If we initialize the connection here there will be a network connection happening we import search.utils. The other globals are just strings but this one does a whole lot more. My main concern is that this may cause an exception if the connection fails and it wouldn't be clean to put a try block around an import.

Could you make this a lazy connection instead where functions call something like get_connection which may initialize? This would follow how databases work in Django where the connection is made on first request.

So, keep CONN as a global variable, defaulting to None, and have each function in utils.py call get_connection (or maybe initialize_connection) which checks if it's none, initializes if necessary, and returns CONN?

noisecapella · 2015-09-16T20:06:21Z

Almost through with this, looking at tests now

ShawnMilo · 2015-09-16T20:12:51Z

Okay. The first round of issues were addressed and pushed. Diff:

diff --git search/utils.py search/utils.py
index ffe01a1..2b8759b 100644
--- search/utils.py
+++ search/utils.py
@@ -24,10 +24,22 @@ log = logging.getLogger(__name__)
 DOC_TYPE = "learningresource"
 INDEX_NAME = settings.HAYSTACK_CONNECTIONS["default"]["INDEX_NAME"]
 URL = settings.HAYSTACK_CONNECTIONS["default"]["URL"]
-CONN = connections.create_connection(hosts=[URL])
+_CONN = connections.create_connection(hosts=[URL])
 PAGE_LENGTH = 10


+def get_conn():
+    """
+    Lazily create the connection.
+    """
+    # pylint: disable=global-statement
+    # This is ugly.
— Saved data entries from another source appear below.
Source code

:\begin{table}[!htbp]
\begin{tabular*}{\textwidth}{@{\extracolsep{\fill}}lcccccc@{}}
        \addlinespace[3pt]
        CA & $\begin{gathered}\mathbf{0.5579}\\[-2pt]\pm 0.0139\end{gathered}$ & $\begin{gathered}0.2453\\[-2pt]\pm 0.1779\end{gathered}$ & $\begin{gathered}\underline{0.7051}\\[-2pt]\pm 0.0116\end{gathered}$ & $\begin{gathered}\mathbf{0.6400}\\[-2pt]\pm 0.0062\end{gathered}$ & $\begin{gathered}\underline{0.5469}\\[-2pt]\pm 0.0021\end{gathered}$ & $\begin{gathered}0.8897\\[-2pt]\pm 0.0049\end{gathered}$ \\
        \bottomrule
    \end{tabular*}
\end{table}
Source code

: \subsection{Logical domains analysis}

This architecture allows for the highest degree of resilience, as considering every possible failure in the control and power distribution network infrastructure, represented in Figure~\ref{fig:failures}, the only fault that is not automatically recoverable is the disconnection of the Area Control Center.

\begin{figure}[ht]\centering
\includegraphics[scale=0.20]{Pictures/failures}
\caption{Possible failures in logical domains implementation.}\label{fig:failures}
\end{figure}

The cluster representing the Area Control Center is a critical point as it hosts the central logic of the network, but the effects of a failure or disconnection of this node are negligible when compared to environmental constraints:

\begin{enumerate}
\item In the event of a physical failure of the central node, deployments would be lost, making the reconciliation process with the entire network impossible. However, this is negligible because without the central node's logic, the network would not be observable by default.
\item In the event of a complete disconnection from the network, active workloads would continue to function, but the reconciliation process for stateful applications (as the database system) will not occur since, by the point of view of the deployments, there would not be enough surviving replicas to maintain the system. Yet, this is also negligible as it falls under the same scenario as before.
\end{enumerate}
Any suggestions on a way that doesn't require "global"?
+    global _CONN
+    if _CONN is None:
+        _CONN = connections.create_connection(hosts=[URL])
+    return _CONN
+
+
 def get_resource_terms(resource_ids):
     """
     Returns taxonomy metadata for LearningResources.
@@ -104,8 +116,9 @@ def index_resources(resources):
     ensure_vocabulary_mappings(term_info)
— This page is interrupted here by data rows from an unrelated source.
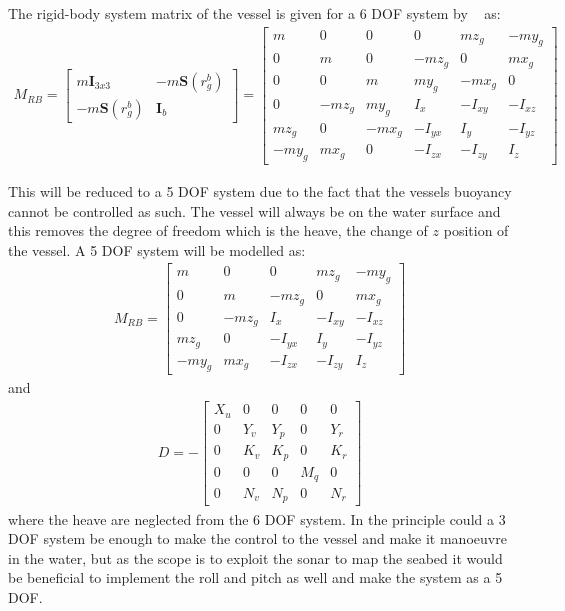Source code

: The rigid-body system matrix of the vessel is given for a 6 \ac{DOF} system by ~\citep{fossen} as:
\begin{align}
M_{RB} =
\begin{bmatrix}
m\boldsymbol{I}_{3x3} & -m\boldsymbol{S}(r^b_g)\\
-m\boldsymbol{S}(r^b_g) & \boldsymbol{I}_b
\end{bmatrix}
=
\begin{bmatrix}
m & 0 & 0 & 0 & mz_g & -my_g\\
0 & m & 0 & -mz_g & 0 & mx_g\\
0 & 0 & m & my_g & -mx_g & 0\\
0 & -mz_g & my_g & I_x & -I_{xy} & -I_{xz}\\
mz_g & 0 & -mx_g & -I_{yx} & I_y & -I_{yz}\\
-my_g & mx_g & 0 & -I_{zx} & -I_{zy} & I_z
\end{bmatrix}
\end{align}

This will be reduced to a 5 \ac{DOF} system due to the fact that the vessels buoyancy cannot be controlled as such. The vessel will always be on the water surface and this removes the degree of freedom which is the heave, the change of $z$ position of the vessel. A 5 \ac{DOF} system will be modelled as:
\begin{align}
M_{RB} =
\begin{bmatrix}
m & 0 & 0 & mz_g & -my_g\\
0 & m & -mz_g & 0 & mx_g\\
0 & -mz_g & I_x & -I_{xy} & -I_{xz}\\
mz_g & 0 & -I_{yx} & I_y & -I_{yz}\\
-my_g & mx_g & -I_{zx} & -I_{zy} & I_z
\end{bmatrix}
\end{align}
and
\begin{align}
D = -
\begin{bmatrix}
X_u & 0 & 0 & 0 & 0\\
0 & Y_v & Y_p & 0 & Y_r\\
0 & K_v & K_p & 0 & K_r\\
0 & 0 & 0 & M_q & 0\\
0 & N_v & N_p & 0 & N_r
\end{bmatrix}
\end{align}
where the heave are neglected from the 6 \ac{DOF} system. In the principle could a 3 \ac{DOF} system be enough to make the control to the vessel and make it manoeuvre in the water, but as the scope is to exploit the sonar to map the seabed it would be beneficial to implement the roll and pitch as well and make the system as a 5 \ac{DOF}.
     # Perform bulk insert using Elasticsearch directly.
+    conn = get_conn()
     insert_count, errors = bulk(
-        CONN,
+        conn,
         (resource_to_dict(x, term_info.get(x.id, {})) for x in resources),
         index=INDEX_NAME,
         doc_type=DOC_TYPE
@@ -120,8 +133,9 @@ def index_resources(resources):
 @statsd.timer('lore.elasticsearch.delete_index')
 def delete_index(resource):
     """Delete a record from Elasticsearch."""
+    conn = get_conn()
     try:
-        CONN.delete(
+        conn.delete(
             index=INDEX_NAME, doc_type=DOC_TYPE, id=resource.id)
         refresh_index()
     except NotFoundError:
@@ -201,10 +215,11 @@ def resource_to_dict(resource, term_info=None):

 def clear_index():
     """Wipe the index."""
-    if CONN.indices.exists(INDEX_NAME):
-        CONN.indices.delete(INDEX_NAME)
-        CONN.indices.create(INDEX_NAME)
-        CONN.indices.refresh()
+    conn = get_conn()
+    if conn.indices.exists(INDEX_NAME):
+        conn.indices.delete(INDEX_NAME)
+        conn.indices.create(INDEX_NAME)
+        conn.indices.refresh()
     create_mapping()

     # re-index all existing LearningResource instances:
@@ -228,8 +243,9 @@ class SearchResults(object):

     def page_count(self):
         """Total number of result pages."""
-        count = self._search.count() / PAGE_LENGTH
-        if self._search.count() % PAGE_LENGTH > 0:
+        total = self._search.count()
+        count = total / PAGE_LENGTH
+        if total % PAGE_LENGTH > 0:
             count += 1
         return int(count)

@@ -247,7 +263,7 @@ class SearchResults(object):

     def __getitem__(self, i):
         """Return result by index."""
-        return self._search[i:i+1].execute().hits[0]
+        return self._search[i].execute().hits[0]


 def create_mapping():
@@ -262,11 +278,12 @@ def create_mapping():
     """

     # Create the index if it doesn't exist.
-    if not CONN.indices.exists(INDEX_NAME):
-        CONN.indices.create(INDEX_NAME)
+    conn = get_conn()
+    if not conn.indices.exists(INDEX_NAME):
+        conn.indices.create(INDEX_NAME)
     # Delete the mapping if an older version exists.
-    if CONN.indices.exists_type(index=INDEX_NAME, doc_type=DOC_TYPE):
-        CONN.indices.delete_mapping(index=INDEX_NAME, doc_type=DOC_TYPE)
+    if conn.indices.exists_type(index=INDEX_NAME, doc_type=DOC_TYPE):
+        conn.indices.delete_mapping(index=INDEX_NAME, doc_type=DOC_TYPE)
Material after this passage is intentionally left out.